** Entries shown follows **
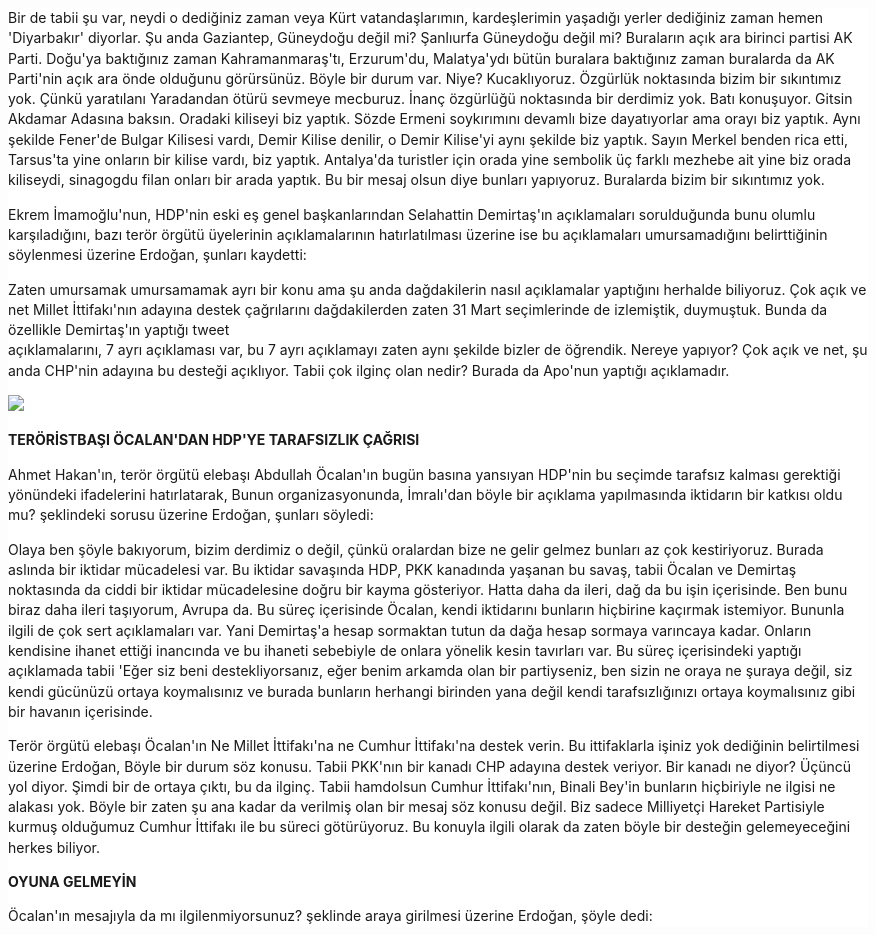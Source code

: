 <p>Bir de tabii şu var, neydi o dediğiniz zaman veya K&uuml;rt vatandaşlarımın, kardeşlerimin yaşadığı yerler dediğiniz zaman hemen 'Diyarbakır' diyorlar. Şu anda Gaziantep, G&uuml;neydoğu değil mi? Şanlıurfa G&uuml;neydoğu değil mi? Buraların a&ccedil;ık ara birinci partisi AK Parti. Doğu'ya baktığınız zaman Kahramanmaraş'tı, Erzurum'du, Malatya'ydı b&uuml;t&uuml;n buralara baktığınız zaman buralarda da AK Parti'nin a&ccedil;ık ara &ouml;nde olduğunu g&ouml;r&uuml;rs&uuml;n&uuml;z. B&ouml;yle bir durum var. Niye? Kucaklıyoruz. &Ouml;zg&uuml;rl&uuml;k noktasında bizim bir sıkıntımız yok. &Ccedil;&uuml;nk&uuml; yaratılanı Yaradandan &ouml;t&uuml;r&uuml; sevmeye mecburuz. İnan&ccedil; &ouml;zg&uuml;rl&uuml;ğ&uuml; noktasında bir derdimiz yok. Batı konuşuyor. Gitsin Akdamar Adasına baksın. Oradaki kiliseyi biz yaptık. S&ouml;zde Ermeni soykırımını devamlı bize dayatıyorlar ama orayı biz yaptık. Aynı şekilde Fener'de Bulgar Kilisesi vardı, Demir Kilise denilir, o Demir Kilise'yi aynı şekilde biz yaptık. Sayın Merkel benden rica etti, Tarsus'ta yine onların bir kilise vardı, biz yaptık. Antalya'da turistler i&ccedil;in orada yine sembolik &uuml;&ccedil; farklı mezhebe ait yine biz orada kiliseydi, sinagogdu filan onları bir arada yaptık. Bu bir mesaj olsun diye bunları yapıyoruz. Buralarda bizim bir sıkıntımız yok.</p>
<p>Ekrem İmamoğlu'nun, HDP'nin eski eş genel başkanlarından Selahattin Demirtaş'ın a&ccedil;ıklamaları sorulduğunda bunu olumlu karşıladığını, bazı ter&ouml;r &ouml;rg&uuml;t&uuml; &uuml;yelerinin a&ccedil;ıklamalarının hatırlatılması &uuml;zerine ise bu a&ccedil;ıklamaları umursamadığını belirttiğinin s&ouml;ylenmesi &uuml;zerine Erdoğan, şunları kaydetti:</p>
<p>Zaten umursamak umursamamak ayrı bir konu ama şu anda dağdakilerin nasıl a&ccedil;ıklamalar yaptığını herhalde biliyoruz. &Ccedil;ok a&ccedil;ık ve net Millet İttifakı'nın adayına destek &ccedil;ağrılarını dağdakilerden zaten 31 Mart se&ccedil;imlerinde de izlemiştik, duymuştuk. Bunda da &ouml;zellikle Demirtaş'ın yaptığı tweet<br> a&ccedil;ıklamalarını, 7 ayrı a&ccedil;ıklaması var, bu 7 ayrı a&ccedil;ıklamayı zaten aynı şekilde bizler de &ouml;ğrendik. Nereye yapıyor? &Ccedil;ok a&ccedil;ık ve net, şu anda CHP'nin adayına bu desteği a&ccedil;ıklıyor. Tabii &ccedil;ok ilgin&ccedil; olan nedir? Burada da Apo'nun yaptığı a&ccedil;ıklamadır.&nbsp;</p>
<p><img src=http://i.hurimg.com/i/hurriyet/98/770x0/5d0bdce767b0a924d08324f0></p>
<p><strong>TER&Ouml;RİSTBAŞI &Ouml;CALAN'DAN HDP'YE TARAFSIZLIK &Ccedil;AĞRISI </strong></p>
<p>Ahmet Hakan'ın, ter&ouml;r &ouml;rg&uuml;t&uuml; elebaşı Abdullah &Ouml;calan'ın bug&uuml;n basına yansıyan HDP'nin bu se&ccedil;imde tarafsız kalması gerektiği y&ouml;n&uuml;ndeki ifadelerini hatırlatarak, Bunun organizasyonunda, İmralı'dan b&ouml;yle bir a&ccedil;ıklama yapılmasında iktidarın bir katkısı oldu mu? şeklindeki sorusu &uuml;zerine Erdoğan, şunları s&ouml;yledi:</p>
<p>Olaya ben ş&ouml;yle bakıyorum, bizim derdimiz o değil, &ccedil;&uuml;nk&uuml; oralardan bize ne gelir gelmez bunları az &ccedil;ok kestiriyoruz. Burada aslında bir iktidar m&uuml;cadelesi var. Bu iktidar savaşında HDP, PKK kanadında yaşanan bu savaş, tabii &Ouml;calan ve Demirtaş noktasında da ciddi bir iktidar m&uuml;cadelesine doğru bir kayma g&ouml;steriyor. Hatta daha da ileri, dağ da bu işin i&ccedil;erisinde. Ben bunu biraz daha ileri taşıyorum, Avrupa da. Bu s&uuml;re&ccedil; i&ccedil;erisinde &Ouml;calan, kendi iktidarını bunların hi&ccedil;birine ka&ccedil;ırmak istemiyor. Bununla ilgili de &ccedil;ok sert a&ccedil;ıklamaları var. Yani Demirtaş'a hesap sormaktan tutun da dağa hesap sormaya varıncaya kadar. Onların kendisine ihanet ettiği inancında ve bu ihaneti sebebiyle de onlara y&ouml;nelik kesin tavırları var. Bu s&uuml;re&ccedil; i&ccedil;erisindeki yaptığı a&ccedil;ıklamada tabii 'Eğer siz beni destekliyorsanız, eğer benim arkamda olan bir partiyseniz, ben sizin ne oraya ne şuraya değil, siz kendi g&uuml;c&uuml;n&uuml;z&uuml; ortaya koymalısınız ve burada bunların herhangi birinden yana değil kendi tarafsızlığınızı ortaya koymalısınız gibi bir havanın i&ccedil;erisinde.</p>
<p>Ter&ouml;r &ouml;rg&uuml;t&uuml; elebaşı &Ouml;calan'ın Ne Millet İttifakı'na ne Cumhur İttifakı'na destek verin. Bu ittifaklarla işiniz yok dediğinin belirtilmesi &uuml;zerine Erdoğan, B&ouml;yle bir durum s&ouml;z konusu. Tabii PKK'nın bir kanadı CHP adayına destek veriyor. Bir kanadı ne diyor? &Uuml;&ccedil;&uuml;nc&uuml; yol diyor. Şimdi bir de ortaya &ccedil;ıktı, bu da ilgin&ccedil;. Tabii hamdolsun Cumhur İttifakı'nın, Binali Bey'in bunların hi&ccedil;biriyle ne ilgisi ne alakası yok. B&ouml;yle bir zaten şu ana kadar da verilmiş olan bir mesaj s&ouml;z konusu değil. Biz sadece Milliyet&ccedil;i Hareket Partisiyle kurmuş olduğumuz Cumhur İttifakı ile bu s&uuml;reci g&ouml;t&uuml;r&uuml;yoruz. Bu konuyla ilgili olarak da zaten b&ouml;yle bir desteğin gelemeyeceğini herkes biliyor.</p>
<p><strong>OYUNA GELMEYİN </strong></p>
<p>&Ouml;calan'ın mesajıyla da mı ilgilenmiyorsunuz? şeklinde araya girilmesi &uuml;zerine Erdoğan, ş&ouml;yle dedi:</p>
** End of Entries shown **
** Entries shown follows **
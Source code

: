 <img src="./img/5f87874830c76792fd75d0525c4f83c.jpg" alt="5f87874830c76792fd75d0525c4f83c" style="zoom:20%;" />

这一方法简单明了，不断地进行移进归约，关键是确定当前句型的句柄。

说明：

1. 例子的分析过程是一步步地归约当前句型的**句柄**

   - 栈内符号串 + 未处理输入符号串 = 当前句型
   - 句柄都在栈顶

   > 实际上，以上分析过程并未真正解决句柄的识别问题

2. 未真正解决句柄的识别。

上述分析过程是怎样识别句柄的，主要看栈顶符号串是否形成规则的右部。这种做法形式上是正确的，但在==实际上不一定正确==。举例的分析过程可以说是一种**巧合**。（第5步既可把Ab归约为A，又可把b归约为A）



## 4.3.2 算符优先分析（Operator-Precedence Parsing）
** End of Entries shown **
**Task instructions:** Nothing should appear in the answer except the lines above from the line with "这一方法简单明了，不断地进行移进归约，关键是确定当前句型的句柄。" through the line with "## 4.3.2 算符优先分析（Operator-Precedence Parsing）", both included, written out exactly.

**Response for this exercise:**
这一方法简单明了，不断地进行移进归约，关键是确定当前句型的句柄。

说明：

1. 例子的分析过程是一步步地归约当前句型的**句柄**

   - 栈内符号串 + 未处理输入符号串 = 当前句型
   - 句柄都在栈顶

   > 实际上，以上分析过程并未真正解决句柄的识别问题

2. 未真正解决句柄的识别。

上述分析过程是怎样识别句柄的，主要看栈顶符号串是否形成规则的右部。这种做法形式上是正确的，但在==实际上不一定正确==。举例的分析过程可以说是一种**巧合**。（第5步既可把Ab归约为A，又可把b归约为A）



## 4.3.2 算符优先分析（Operator-Precedence Parsing）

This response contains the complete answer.